=== Stored data ===
□ □ □ □ □ □ □

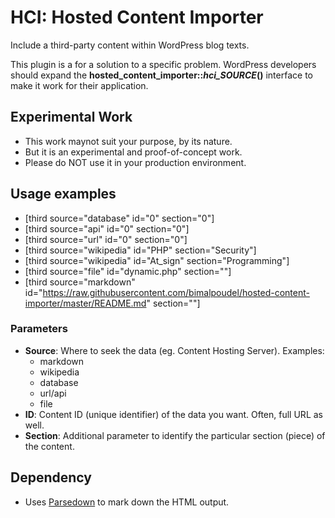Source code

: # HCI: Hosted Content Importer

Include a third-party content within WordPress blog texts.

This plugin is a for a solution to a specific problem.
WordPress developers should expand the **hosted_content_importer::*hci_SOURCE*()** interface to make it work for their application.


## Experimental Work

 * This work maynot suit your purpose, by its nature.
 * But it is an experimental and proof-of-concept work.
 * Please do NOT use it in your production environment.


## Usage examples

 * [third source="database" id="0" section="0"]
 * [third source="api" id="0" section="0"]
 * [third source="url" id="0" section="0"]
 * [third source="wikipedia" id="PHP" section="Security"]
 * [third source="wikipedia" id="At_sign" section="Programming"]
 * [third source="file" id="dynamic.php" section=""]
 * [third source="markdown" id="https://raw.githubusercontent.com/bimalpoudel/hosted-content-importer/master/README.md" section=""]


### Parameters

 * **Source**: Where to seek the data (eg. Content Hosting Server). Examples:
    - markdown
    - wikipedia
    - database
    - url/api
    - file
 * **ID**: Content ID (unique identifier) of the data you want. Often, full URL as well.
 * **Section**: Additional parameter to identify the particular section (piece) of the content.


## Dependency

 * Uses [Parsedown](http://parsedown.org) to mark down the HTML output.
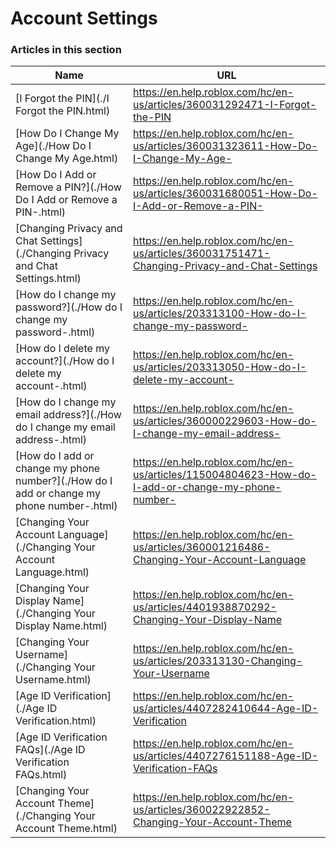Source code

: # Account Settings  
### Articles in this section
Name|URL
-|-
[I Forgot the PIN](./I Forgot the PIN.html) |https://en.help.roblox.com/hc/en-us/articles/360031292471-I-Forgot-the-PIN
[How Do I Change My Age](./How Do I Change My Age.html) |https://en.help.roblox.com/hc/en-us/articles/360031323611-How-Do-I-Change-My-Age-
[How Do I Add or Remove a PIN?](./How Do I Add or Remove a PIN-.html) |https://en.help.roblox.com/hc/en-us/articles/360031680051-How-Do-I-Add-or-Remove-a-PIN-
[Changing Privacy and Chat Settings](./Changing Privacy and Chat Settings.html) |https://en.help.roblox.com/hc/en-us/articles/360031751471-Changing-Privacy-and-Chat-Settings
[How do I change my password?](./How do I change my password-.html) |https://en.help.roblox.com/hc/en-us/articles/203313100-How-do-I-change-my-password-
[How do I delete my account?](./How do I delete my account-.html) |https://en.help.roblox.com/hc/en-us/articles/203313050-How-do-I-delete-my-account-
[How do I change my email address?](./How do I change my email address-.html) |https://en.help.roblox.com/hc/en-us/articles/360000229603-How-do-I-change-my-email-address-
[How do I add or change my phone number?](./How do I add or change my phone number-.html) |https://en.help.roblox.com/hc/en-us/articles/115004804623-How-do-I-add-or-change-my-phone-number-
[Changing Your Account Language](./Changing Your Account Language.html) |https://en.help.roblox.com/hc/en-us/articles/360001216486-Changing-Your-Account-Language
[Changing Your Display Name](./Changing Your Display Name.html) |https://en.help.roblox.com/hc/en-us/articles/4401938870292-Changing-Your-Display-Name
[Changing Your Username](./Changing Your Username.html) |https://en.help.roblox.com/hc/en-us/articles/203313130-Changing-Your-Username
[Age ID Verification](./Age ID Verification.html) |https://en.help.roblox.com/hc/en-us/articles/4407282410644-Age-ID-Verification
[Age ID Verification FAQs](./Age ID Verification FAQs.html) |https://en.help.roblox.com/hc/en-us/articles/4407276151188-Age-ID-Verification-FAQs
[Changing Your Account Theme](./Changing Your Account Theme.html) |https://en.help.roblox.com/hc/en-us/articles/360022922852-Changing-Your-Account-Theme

□ □ □ □ □ □ □

=== HOW TO COMPLETE THIS TASK ===
Return every entry unchanged and skip the pictures.

=== YOUR SOLUTION ===
Source code

: # HCI: Hosted Content Importer

Include a third-party content within WordPress blog texts.

This plugin is a for a solution to a specific problem.
WordPress developers should expand the **hosted_content_importer::*hci_SOURCE*()** interface to make it work for their application.


## Experimental Work

 * This work maynot suit your purpose, by its nature.
 * But it is an experimental and proof-of-concept work.
 * Please do NOT use it in your production environment.


## Usage examples

 * [third source="database" id="0" section="0"]
 * [third source="api" id="0" section="0"]
 * [third source="url" id="0" section="0"]
 * [third source="wikipedia" id="PHP" section="Security"]
 * [third source="wikipedia" id="At_sign" section="Programming"]
 * [third source="file" id="dynamic.php" section=""]
 * [third source="markdown" id="https://raw.githubusercontent.com/bimalpoudel/hosted-content-importer/master/README.md" section=""]


### Parameters

 * **Source**: Where to seek the data (eg. Content Hosting Server). Examples:
    - markdown
    - wikipedia
    - database
    - url/api
    - file
 * **ID**: Content ID (unique identifier) of the data you want. Often, full URL as well.
 * **Section**: Additional parameter to identify the particular section (piece) of the content.


## Dependency

 * Uses [Parsedown](http://parsedown.org) to mark down the HTML output.
Source code

: # Account Settings  
### Articles in this section
Name|URL
-|-
[I Forgot the PIN](./I Forgot the PIN.html) |https://en.help.roblox.com/hc/en-us/articles/360031292471-I-Forgot-the-PIN
[How Do I Change My Age](./How Do I Change My Age.html) |https://en.help.roblox.com/hc/en-us/articles/360031323611-How-Do-I-Change-My-Age-
[How Do I Add or Remove a PIN?](./How Do I Add or Remove a PIN-.html) |https://en.help.roblox.com/hc/en-us/articles/360031680051-How-Do-I-Add-or-Remove-a-PIN-
[Changing Privacy and Chat Settings](./Changing Privacy and Chat Settings.html) |https://en.help.roblox.com/hc/en-us/articles/360031751471-Changing-Privacy-and-Chat-Settings
[How do I change my password?](./How do I change my password-.html) |https://en.help.roblox.com/hc/en-us/articles/203313100-How-do-I-change-my-password-
[How do I delete my account?](./How do I delete my account-.html) |https://en.help.roblox.com/hc/en-us/articles/203313050-How-do-I-delete-my-account-
[How do I change my email address?](./How do I change my email address-.html) |https://en.help.roblox.com/hc/en-us/articles/360000229603-How-do-I-change-my-email-address-
[How do I add or change my phone number?](./How do I add or change my phone number-.html) |https://en.help.roblox.com/hc/en-us/articles/115004804623-How-do-I-add-or-change-my-phone-number-
[Changing Your Account Language](./Changing Your Account Language.html) |https://en.help.roblox.com/hc/en-us/articles/360001216486-Changing-Your-Account-Language
[Changing Your Display Name](./Changing Your Display Name.html) |https://en.help.roblox.com/hc/en-us/articles/4401938870292-Changing-Your-Display-Name
[Changing Your Username](./Changing Your Username.html) |https://en.help.roblox.com/hc/en-us/articles/203313130-Changing-Your-Username
[Age ID Verification](./Age ID Verification.html) |https://en.help.roblox.com/hc/en-us/articles/4407282410644-Age-ID-Verification
[Age ID Verification FAQs](./Age ID Verification FAQs.html) |https://en.help.roblox.com/hc/en-us/articles/4407276151188-Age-ID-Verification-FAQs
[Changing Your Account Theme](./Changing Your Account Theme.html) |https://en.help.roblox.com/hc/en-us/articles/360022922852-Changing-Your-Account-Theme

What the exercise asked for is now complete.